New York (HedgeCo.net) – The Hennessee Hedge Fund Index has declined -0.25% in July (+1.41% YTD), while the S&P 500 declined -2.15% (+2.75% YTD), the Dow Jones Industrial Average fell -2.18% (+4.89% YTD), and the NASDAQ Composite Index decreased -0.62% (+3.90% YTD).
- The S&P 500 ended July down -2.15% due to the political debate around the U.S. debt issue.
- The only sectors positive for the month were information technology (+1.57%) and energy (+0.64%).

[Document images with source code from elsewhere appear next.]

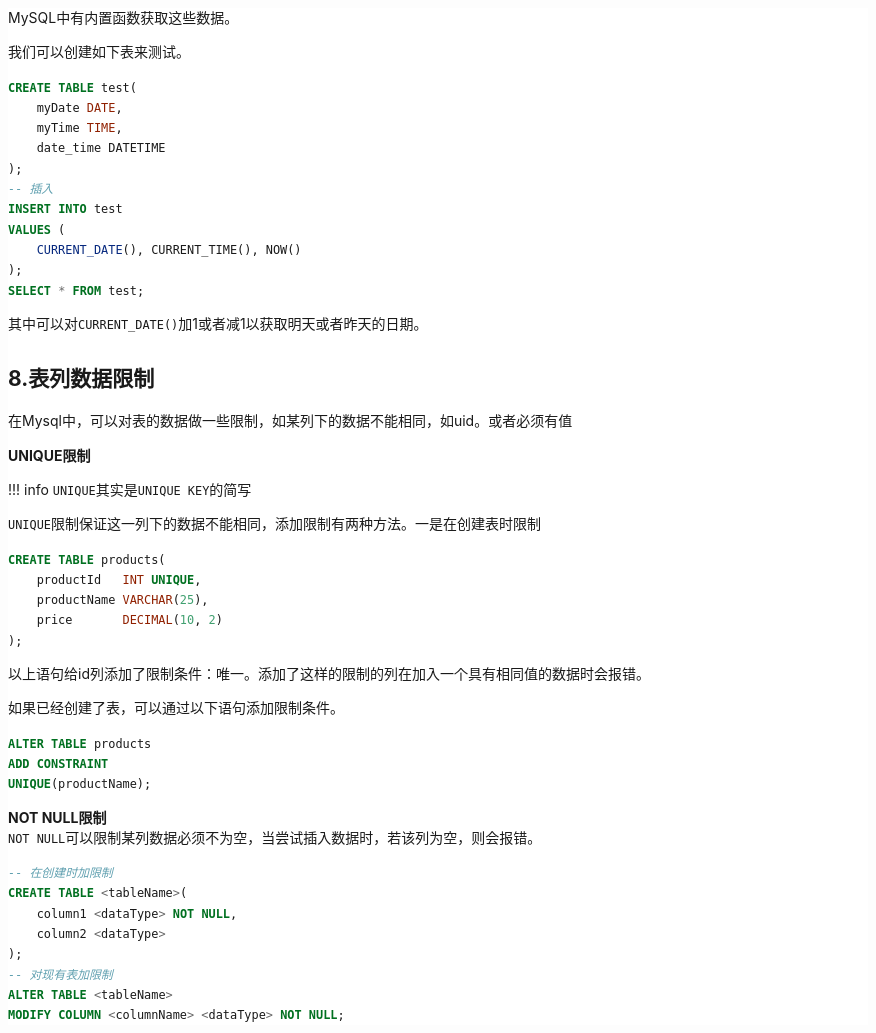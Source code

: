 MySQL中有内置函数获取这些数据。  

我们可以创建如下表来测试。  

```sql
CREATE TABLE test(
	myDate DATE,
    myTime TIME,
    date_time DATETIME
);
-- 插入
INSERT INTO test
VALUES (
	CURRENT_DATE(), CURRENT_TIME(), NOW()
);
SELECT * FROM test;
```

其中可以对`CURRENT_DATE()`加1或者减1以获取明天或者昨天的日期。

## 8.表列数据限制

在Mysql中，可以对表的数据做一些限制，如某列下的数据不能相同，如uid。或者必须有值

**UNIQUE限制**  

!!! info
    `UNIQUE`其实是`UNIQUE KEY`的简写

`UNIQUE`限制保证这一列下的数据不能相同，添加限制有两种方法。一是在创建表时限制
```sql
CREATE TABLE products(
    productId   INT UNIQUE,
    productName VARCHAR(25),
    price       DECIMAL(10, 2)
);
```
以上语句给id列添加了限制条件：唯一。添加了这样的限制的列在加入一个具有相同值的数据时会报错。  

如果已经创建了表，可以通过以下语句添加限制条件。
```sql
ALTER TABLE products
ADD CONSTRAINT
UNIQUE(productName);
```

**NOT NULL限制**  
`NOT NULL`可以限制某列数据必须不为空，当尝试插入数据时，若该列为空，则会报错。  
```sql
-- 在创建时加限制
CREATE TABLE <tableName>(
    column1 <dataType> NOT NULL,
    column2 <dataType>
);
-- 对现有表加限制
ALTER TABLE <tableName>
MODIFY COLUMN <columnName> <dataType> NOT NULL;
```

- Hedge fund managers were up modestly, (+0.44% ), benefiting from positive contributions from Asia, Russia and other emerging markets
- In an effort to reduce risk, investors are piling into government bonds and selling risk assets
- Emerging markets outperformed their developed counterparts
- Fund Managers generated gains in fixed income, short the U.S. dollar, and long commodities, including precious metals, oil and agricultural commodities. Every major S&P GSCI commodity sector increased in July.
- Silver was the best performing commodity in July, up +13.2%. Gold ended the month at a new high, closing at $1,629, as investors sought to avoid paper currency.

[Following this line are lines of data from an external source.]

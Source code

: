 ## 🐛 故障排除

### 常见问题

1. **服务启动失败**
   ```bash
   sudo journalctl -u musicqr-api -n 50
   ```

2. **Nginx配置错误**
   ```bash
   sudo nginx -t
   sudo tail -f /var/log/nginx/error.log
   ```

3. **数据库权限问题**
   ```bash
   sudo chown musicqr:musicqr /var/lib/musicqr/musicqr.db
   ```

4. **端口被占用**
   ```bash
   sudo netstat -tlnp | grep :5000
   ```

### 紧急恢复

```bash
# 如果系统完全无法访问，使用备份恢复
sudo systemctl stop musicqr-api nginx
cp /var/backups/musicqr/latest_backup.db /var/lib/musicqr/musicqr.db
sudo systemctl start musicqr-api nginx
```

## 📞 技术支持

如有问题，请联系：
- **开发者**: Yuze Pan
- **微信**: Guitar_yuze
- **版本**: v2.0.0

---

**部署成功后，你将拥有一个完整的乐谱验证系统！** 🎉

“With defensive positioning and low exposures, hedge funds were able to protect capital as the equity markets sold off in July amid concerns about economic growth and the political impasse around the U.S. debt ceiling,” Charles Gradante, Co-Founder of Hennessee Group, said.
Bonds rallied amid the volatility, as the Barclays Aggregate Bond Index advanced +1.59% (+4.37% YTD) and the Barclays High Yield Credit Bond Index advanced +1.16% (+6.20% YTD).
“It has been a challenging year with several episodes where hedge funds had the potential to be ‘whipsawed’ by sharp reversals between risk-on and risk off periods,” Lee Hennessee, Managing Principal of Hennessee Group continued. “For the year, hedge funds are modestly positive, underperforming most traditional benchmarks. Hedge funds have been willing to sacrifice upside participation in order to be more cautious and defensively positioned. This will hopefully benefit managers in August as the markets are experiencing a sharp and painful correction in risk assets.”
Q3 and Q4 estimates are still expected to be record highs, managers are a bit concerned that expectations are too high. However, despite these positive developments, managers are cautious and have been reducing exposures over in recent months due to the macro headwinds and increased volatility.